Although interactive music has been around for centuries, its use in games today has become a hallmark of a well-designed game.

Space Invaders was the first game in history to feature interactive music

Space Invaders was the first game in history to feature interactive music

Interactive music responds to what the player and game is doing—so you eat an invincibility mushroom, and the music changes, or day turns to night and the sound responds. Interactive music helps the player know what’s going on in the game, can warn them about low health or special status, and makes playing a lot more fun.

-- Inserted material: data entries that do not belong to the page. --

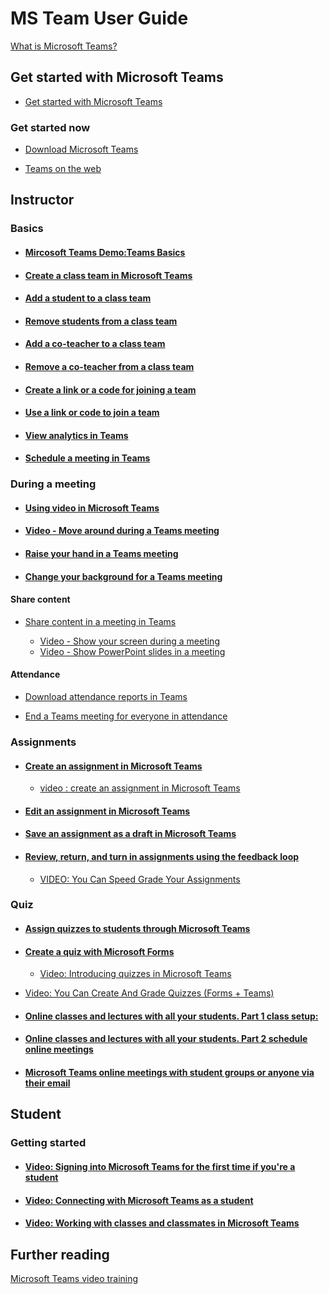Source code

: # MS Team User Guide

[What is Microsoft Teams?](https://support.microsoft.com/en-us/office/video-what-is-microsoft-teams-422bf3aa-9ae8-46f1-83a2-e65720e1a34d?wt.mc_id=otc_microsoft_teams&ui=en-us&rs=en-us&ad=us)

## Get started with Microsoft Teams

- [Get started with Microsoft Teams](https://support.microsoft.com/en-us/office/get-started-with-microsoft-teams-b98d533f-118e-4bae-bf44-3df2470c2b12?ui=en-us&rs=en-us&ad=us)

### Get started now

- [Download Microsoft Teams](https://www.microsoft.com/en-ww/microsoft-teams/download-app)
  
- [Teams on the web](https://teams.microsoft.com/)

## Instructor

### Basics

- #### [Mircosoft Teams Demo:Teams Basics](https://teamsdemo.office.com/)

- #### [Create a class team in Microsoft Teams](https://bit.ly/2Yz9tEo)

- #### [Add a student to a class team](https://bit.ly/2SEVRUt)

- #### [Remove students from a class team](https://bit.ly/2WqeVIc)

- #### [Add a co-teacher to a class team](https://bit.ly/2yIaCiE)

- #### [Remove a co-teacher from a class team](https://bit.ly/3dB4Spm)

- #### [Create a link or a code for joining a team](https://bit.ly/2WUlAtl)

- #### [Use a link or code to join a team](https://bit.ly/2WUlAtl)

- #### [View analytics in Teams](https://bit.ly/2ZpjTXB)

- #### [Schedule a meeting in Teams](https://support.microsoft.com/en-us/office/schedule-a-meeting-in-teams-943507a9-8583-4c58-b5d2-8ec8265e04e5?ui=en-us&rs=en-us&ad=us)

### During a meeting

- #### [Using video in Microsoft Teams](https://support.microsoft.com/en-us/office/using-video-in-microsoft-teams-3647fc29-7b92-4c26-8c2d-8a596904cdae?ui=en-us&rs=en-us&ad=us)

- #### [Video - Move around during a Teams meeting](https://support.office.com/en-us/article/move-around-during-a-teams-meeting-bc428cc5-9ea2-4be5-87b1-ba434481b964)

- #### [Raise your hand in a Teams meeting](https://support.office.com/en-us/article/raise-your-hand-in-a-teams-meeting-bb2dd8e1-e6bd-43a6-85cf-30822667b372)

- #### [Change your background for a Teams meeting](https://support.microsoft.com/en-us/office/change-your-background-for-a-teams-meeting-f77a2381-443a-499d-825e-509a140f4780)

#### Share content

- [Share content in a meeting in Teams](https://support.microsoft.com/en-us/office/share-content-in-a-meeting-in-teams-fcc2bf59-aecd-4481-8f99-ce55dd836ce8?ui=en-us&rs=en-us&ad=us)
  
  - [Video - Show your screen during a meeting](https://support.office.com/en-us/article/show-your-screen-during-a-meeting-90c84e5a-b6fe-4ed4-9687-5923d230d3a7)
  - [Video - Show PowerPoint slides in a meeting](https://support.office.com/en-us/article/tip-show-powerpoint-slides-in-a-meeting-ddfc73dd-b957-4f2b-8e42-ce078f51873c)

#### Attendance
  
- [Download attendance reports in Teams](https://support.office.com/en-us/article/download-attendance-reports-in-teams-ae7cf170-530c-47d3-84c1-3aedac74d310)

- [End a Teams meeting for everyone in attendance](https://support.office.com/en-us/article/end-a-teams-meeting-for-everyone-in-attendance-5051fa72-8470-4a38-99e4-014535208971)

### Assignments

- #### [Create an assignment in Microsoft Teams](https://support.microsoft.com/en-us/office/create-an-assignment-in-microsoft-teams-23c128d0-ec34-4691-9511-661fba8599be)

  - [video : create an assignment in Microsoft Teams](https://support.microsoft.com/en-us/office/create-assignments-b8b7a4b1-e9a7-47ee-b341-285884ca921e?ui=en-US&rs=en-US&ad=US)

- #### [Edit an assignment in Microsoft Teams](https://support.microsoft.com/en-us/office/edit-an-assignment-in-microsoft-teams-382cf4f0-0325-421e-9c7a-6099bd3b5d23)

- #### [Save an assignment as a draft in Microsoft Teams](https://support.microsoft.com/en-us/office/save-an-assignment-as-a-draft-in-microsoft-teams-fed665a0-ddc5-4142-9694-36287f10d76e)

- #### [Review, return, and turn in assignments using the feedback loop](https://support.microsoft.com/en-us/office/review-return-and-turn-in-assignments-using-the-feedback-loop-63e5efdd-be09-47f0-87ea-e8e4bcb45aa4)

  - [VIDEO: You Can Speed Grade Your Assignments](https://youtu.be/nXFoPNCjFKU)

### Quiz

- #### [Assign quizzes to students through Microsoft Teams](https://support.microsoft.com/en-us/office/assign-quizzes-to-students-through-microsoft-teams-61524815-f5fd-4dc1-961d-dc8e680e7ab0#ID0EHBAAA=Assign_a_quiz_)

- #### [Create a quiz with Microsoft Forms](https://support.microsoft.com/en-us/office/create-a-quiz-with-microsoft-forms-a082a018-24a1-48c1-b176-4b3616cdc83d)

  - [Video: Introducing quizzes in Microsoft Teams](https://youtu.be/mywLOUbm228)

- [Video: You Can Create And Grade Quizzes (Forms + Teams)](https://youtu.be/lqv2oDCQJQg)

- #### [Online classes and lectures with all your students. Part 1 class setup:](https://youtu.be/v2DorZg9m20)

- #### [Online classes and lectures with all your students. Part 2 schedule online meetings](https://youtu.be/Jqyg-PSP1AU)

- #### [Microsoft Teams online meetings with student groups or anyone via their email](https://youtu.be/oEtOcXdOUNk)

## Student

### Getting started

- #### [Video: Signing into Microsoft Teams for the first time if you're a student](https://youtu.be/qx8xHpRMFHU)

- #### [Video: Connecting with Microsoft Teams as a student](https://youtu.be/PasT3Q1ZR_I)

- #### [Video: Working with classes and classmates in Microsoft Teams](https://youtu.be/5yT1K34RJo4)

## Further reading

[Microsoft Teams video training](https://support.microsoft.com/en-us/office/microsoft-teams-video-training-4f108e54-240b-4351-8084-b1089f0d21d7?wt.mc_id=otc_home&ui=en-us&rs=en-us&ad=us)
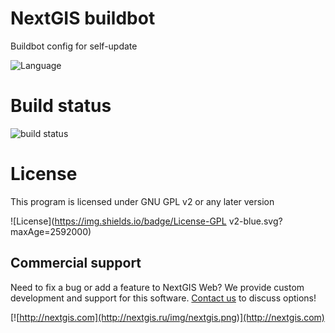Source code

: # NextGIS buildbot

Buildbot config for self-update

![Language](https://img.shields.io/badge/Language-Python-green.svg?maxAge=2592000)

# Build status

![build status](http://buildbot.nextgis.com/png?builder=selfupdate)

# License

This program is licensed under GNU GPL v2 or any later version

![License](https://img.shields.io/badge/License-GPL v2-blue.svg?maxAge=2592000)

Commercial support
----------
Need to fix a bug or add a feature to NextGIS Web? We provide custom development and support for this software. [Contact us](http://nextgis.ru/en/contact/) to discuss options!

[![http://nextgis.com](http://nextgis.ru/img/nextgis.png)](http://nextgis.com)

The first interactive music in games was used in Space Invaders (1977): a simple descending four notes that sounded like a heartbeat that sped up as the levels progressed. Since then, interactive music has grown in leaps and bounds, and may adjust to the tiniest change in the game, like number of enemies in the area, or amount of ammo left. This makes it harder to play the game without the music turned on, making the music an integral part of the game.
 

#8 Surround Sound

We’d be remiss if we didn’t mention the role of surround sound in playing an awesome game. Surround sound was around in the arcades before the home, and you could sit in a seat that had speakers right behind your head. The first home PC soundcard to support surround sound was Diamond Monster Sound, in 1997. Since then, the sound has gotten a lot better, added more speakers (the latest consoles support 8 or 9 speakers in a 7.1 or 8.1 configuration).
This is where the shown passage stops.